§ WHAT YOU SHOULD DO
Leaving the pictures out, print the lines from the first line of the listing through the line containing "- Conversation interface", exactly as they read, and no others.

- - - - -

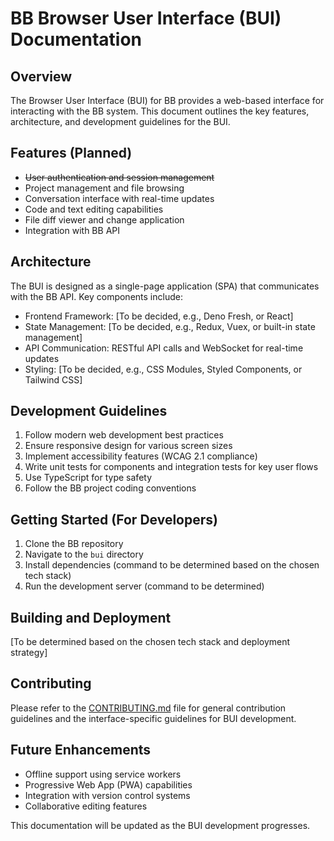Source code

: # BB Browser User Interface (BUI) Documentation

## Overview

The Browser User Interface (BUI) for BB provides a web-based interface for interacting with the BB system. This document outlines the key features, architecture, and development guidelines for the BUI.

## Features (Planned)

- ~~User authentication and session management~~
- Project management and file browsing
- Conversation interface with real-time updates
- Code and text editing capabilities
- File diff viewer and change application
- Integration with BB API

## Architecture

The BUI is designed as a single-page application (SPA) that communicates with the BB API. Key components include:

- Frontend Framework: [To be decided, e.g., Deno Fresh, or React]
- State Management: [To be decided, e.g., Redux, Vuex, or built-in state management]
- API Communication: RESTful API calls and WebSocket for real-time updates
- Styling: [To be decided, e.g., CSS Modules, Styled Components, or Tailwind CSS]

## Development Guidelines

1. Follow modern web development best practices
2. Ensure responsive design for various screen sizes
3. Implement accessibility features (WCAG 2.1 compliance)
4. Write unit tests for components and integration tests for key user flows
5. Use TypeScript for type safety
6. Follow the BB project coding conventions

## Getting Started (For Developers)

1. Clone the BB repository
2. Navigate to the `bui` directory
3. Install dependencies (command to be determined based on the chosen tech stack)
4. Run the development server (command to be determined)

## Building and Deployment

[To be determined based on the chosen tech stack and deployment strategy]

## Contributing

Please refer to the [CONTRIBUTING.md](../CONTRIBUTING.md) file for general contribution guidelines and the interface-specific guidelines for BUI development.

## Future Enhancements

- Offline support using service workers
- Progressive Web App (PWA) capabilities
- Integration with version control systems
- Collaborative editing features

This documentation will be updated as the BUI development progresses.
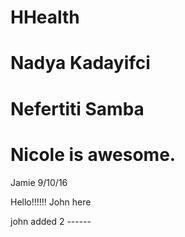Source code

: # HHealth

# Nadya Kadayifci
# Nefertiti Samba
# Nicole is awesome.
Jamie 9/10/16



Hello!!!!!!
John here

john added 2 ------
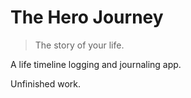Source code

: # The Hero Journey

> The story of your life.

A life timeline logging and journaling app.

Unfinished work.
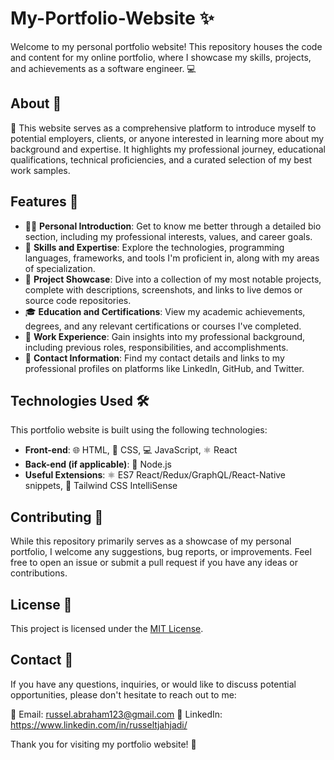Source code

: # My-Portfolio-Website ✨

Welcome to my personal portfolio website! This repository houses the code and content for my online portfolio, where I showcase my skills, projects, and achievements as a software engineer. 💻

## About 🤔

🌟 This website serves as a comprehensive platform to introduce myself to potential employers, clients, or anyone interested in learning more about my background and expertise. It highlights my professional journey, educational qualifications, technical proficiencies, and a curated selection of my best work samples.

## Features 🚀

- 🙋‍♂️ **Personal Introduction**: Get to know me better through a detailed bio section, including my professional interests, values, and career goals.
- 💪 **Skills and Expertise**: Explore the technologies, programming languages, frameworks, and tools I'm proficient in, along with my areas of specialization.
- 🎨 **Project Showcase**: Dive into a collection of my most notable projects, complete with descriptions, screenshots, and links to live demos or source code repositories.
- 🎓 **Education and Certifications**: View my academic achievements, degrees, and any relevant certifications or courses I've completed.
- 💼 **Work Experience**: Gain insights into my professional background, including previous roles, responsibilities, and accomplishments.
- 📧 **Contact Information**: Find my contact details and links to my professional profiles on platforms like LinkedIn, GitHub, and Twitter.

## Technologies Used 🛠️

This portfolio website is built using the following technologies:

- **Front-end**: 🌐 HTML, 🎨 CSS, 💻 JavaScript, ⚛️ React
- **Back-end (if applicable)**: 👾 Node.js
- **Useful Extensions**: ⚛️ ES7 React/Redux/GraphQL/React-Native snippets, 🎨 Tailwind CSS IntelliSense

## Contributing 🤝

While this repository primarily serves as a showcase of my personal portfolio, I welcome any suggestions, bug reports, or improvements. Feel free to open an issue or submit a pull request if you have any ideas or contributions.

## License 📄

This project is licensed under the [MIT License](LICENSE).

## Contact 📩

If you have any questions, inquiries, or would like to discuss potential opportunities, please don't hesitate to reach out to me:

📧 Email: russel.abraham123@gmail.com
💼 LinkedIn: https://www.linkedin.com/in/russeltjahjadi/

Thank you for visiting my portfolio website! 🎉
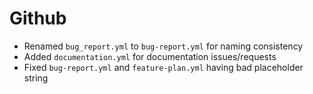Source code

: # Github
- Renamed `bug_report.yml` to `bug-report.yml` for naming consistency
- Added `documentation.yml` for documentation issues/requests
- Fixed `bug-report.yml` and `feature-plan.yml` having bad placeholder string
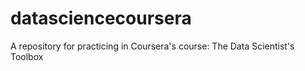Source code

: datasciencecoursera
===================

A repository for practicing in Coursera's course: The Data Scientist's Toolbox
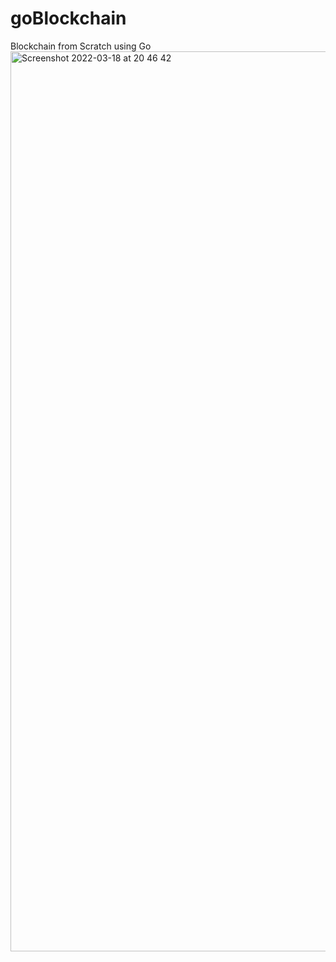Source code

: # goBlockchain
Blockchain from Scratch using Go
<img width="1440" alt="Screenshot 2022-03-18 at 20 46 42" src="https://user-images.githubusercontent.com/66339097/159073731-cca5b06a-9bd6-4b06-980e-de562287ece8.png">
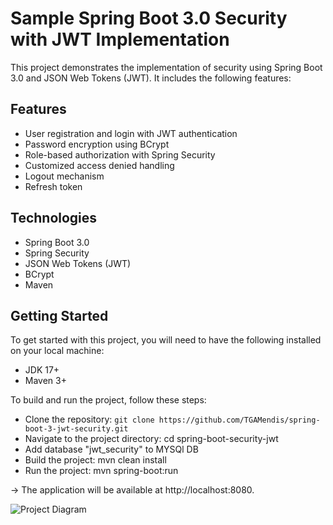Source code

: # Sample Spring Boot 3.0 Security with JWT Implementation
This project demonstrates the implementation of security using Spring Boot 3.0 and JSON Web Tokens (JWT). It includes the following features:

## Features
* User registration and login with JWT authentication
* Password encryption using BCrypt
* Role-based authorization with Spring Security
* Customized access denied handling
* Logout mechanism
* Refresh token

## Technologies
* Spring Boot 3.0
* Spring Security
* JSON Web Tokens (JWT)
* BCrypt
* Maven
 
## Getting Started
To get started with this project, you will need to have the following installed on your local machine:

* JDK 17+
* Maven 3+


To build and run the project, follow these steps:

* Clone the repository: `git clone https://github.com/TGAMendis/spring-boot-3-jwt-security.git`
* Navigate to the project directory: cd spring-boot-security-jwt
* Add database "jwt_security" to MYSQl DB 
* Build the project: mvn clean install
* Run the project: mvn spring-boot:run 

-> The application will be available at http://localhost:8080.

![Project Diagram](assets/images/logo.png)


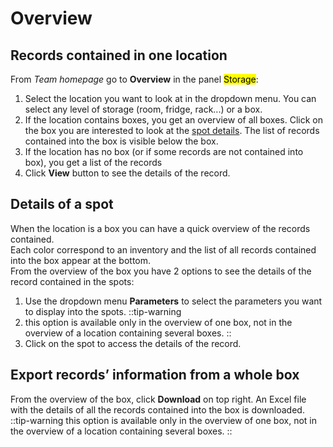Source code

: # Overview

## Records contained in one location

From *Team homepage* go to **Overview** in the panel <mark>Storage</mark>:

1. Select the location you want to look at in the dropdown menu. You can select any level of storage (room, fridge, rack...) or a box.
2. If the location contains boxes, you get an overview of all boxes. Click on the box you are interested to look at the [spot details](/laboratory-information-management-system/storage-overview#details-of-a-spot). The list of records contained into the box is visible below the box.
3. If the location has no box (or if some records are not contained into box), you get a list of the records
4. Click **View** button to see the details of the record.

## Details of a spot

When the location is a box you can have a quick overview of the records contained.  
Each color correspond to an inventory and the list of all records contained into the box appear at the bottom.  
From the overview of the box you have 2 options to see the details of the record contained in the spots:

1. Use the dropdown menu **Parameters** to select the parameters you want to display into the spots.
::tip-warning
2. this option is available only in the overview of one box, not in the overview of a location containing several boxes.
::
3. Click on the spot to access the details of the record.

## Export records’ information from a whole box

From the overview of the box, click **Download** on top right. An Excel file with the details of all the records contained into the box is downloaded.  
::tip-warning
this option is available only in the overview of one box, not in the overview of a location containing several boxes.
::
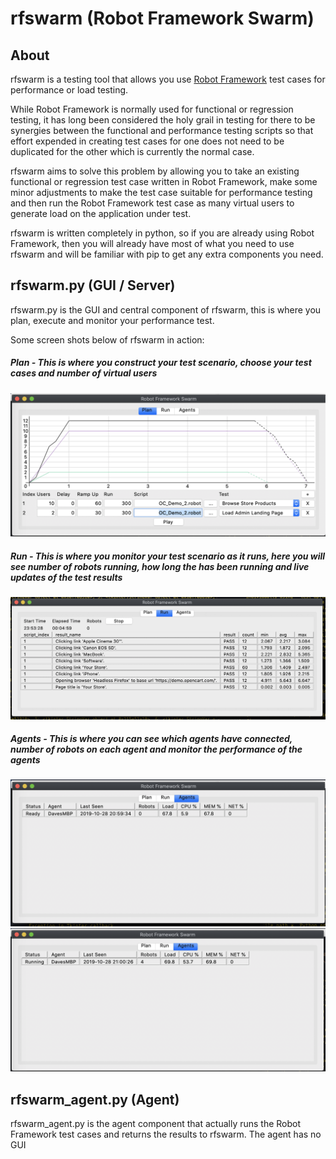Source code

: # rfswarm (Robot Framework Swarm)

## About
rfswarm is a testing tool that allows you use [Robot Framework](https://robotframework.org/) test cases for performance or load testing.

While Robot Framework is normally used for functional or regression testing, it has long been considered the holy grail in testing for there to be synergies between the functional and performance testing scripts so that effort expended in creating test cases for one does not need to be duplicated for the other which is currently the normal case.

rfswarm aims to solve this problem by allowing you to take an existing functional or regression test case written in Robot Framework, make some minor adjustments to make the test case suitable for performance testing and then run the Robot Framework test case as many virtual users to generate load on the application under test.

rfswarm is written completely in python, so if you are already using Robot Framework, then you will already have most of what you need to use rfswarm and will be familiar with pip to get any extra components you need.

## rfswarm.py (GUI / Server)

rfswarm.py is the GUI and central component of rfswarm, this is where you plan, execute and monitor your performance test.

Some screen shots below of rfswarm in action:
##### Plan - This is where you construct your test scenario, choose your test cases and number of virtual users
![Image](Doc/Images/Plan.png "Plan - Planning a performance test")
##### Run - This is where you monitor your test scenario as it runs, here you will see number of robots running, how long the has been running and live updates of the test results
![Image](Doc/Images/Run_v0.1.png "Run - Showing results being collected live")
##### Agents - This is where you can see which agents have connected, number of robots on each agent and monitor the performance of the agents
![Image](Doc/Images/Agents_ready.png "Agents Ready")
![Image](Doc/Images/Agents_running.png "Agents Running")


## rfswarm_agent.py (Agent)

rfswarm_agent.py is the agent component that actually runs the Robot Framework test cases and returns the results to rfswarm. The agent has no GUI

- - - - -

§ YOUR RESPONSE
Source code

: # BB Browser User Interface (BUI) Documentation

## Overview

The Browser User Interface (BUI) for BB provides a web-based interface for interacting with the BB system. This document outlines the key features, architecture, and development guidelines for the BUI.

## Features (Planned)

- ~~User authentication and session management~~
- Project management and file browsing
- Conversation interface with real-time updates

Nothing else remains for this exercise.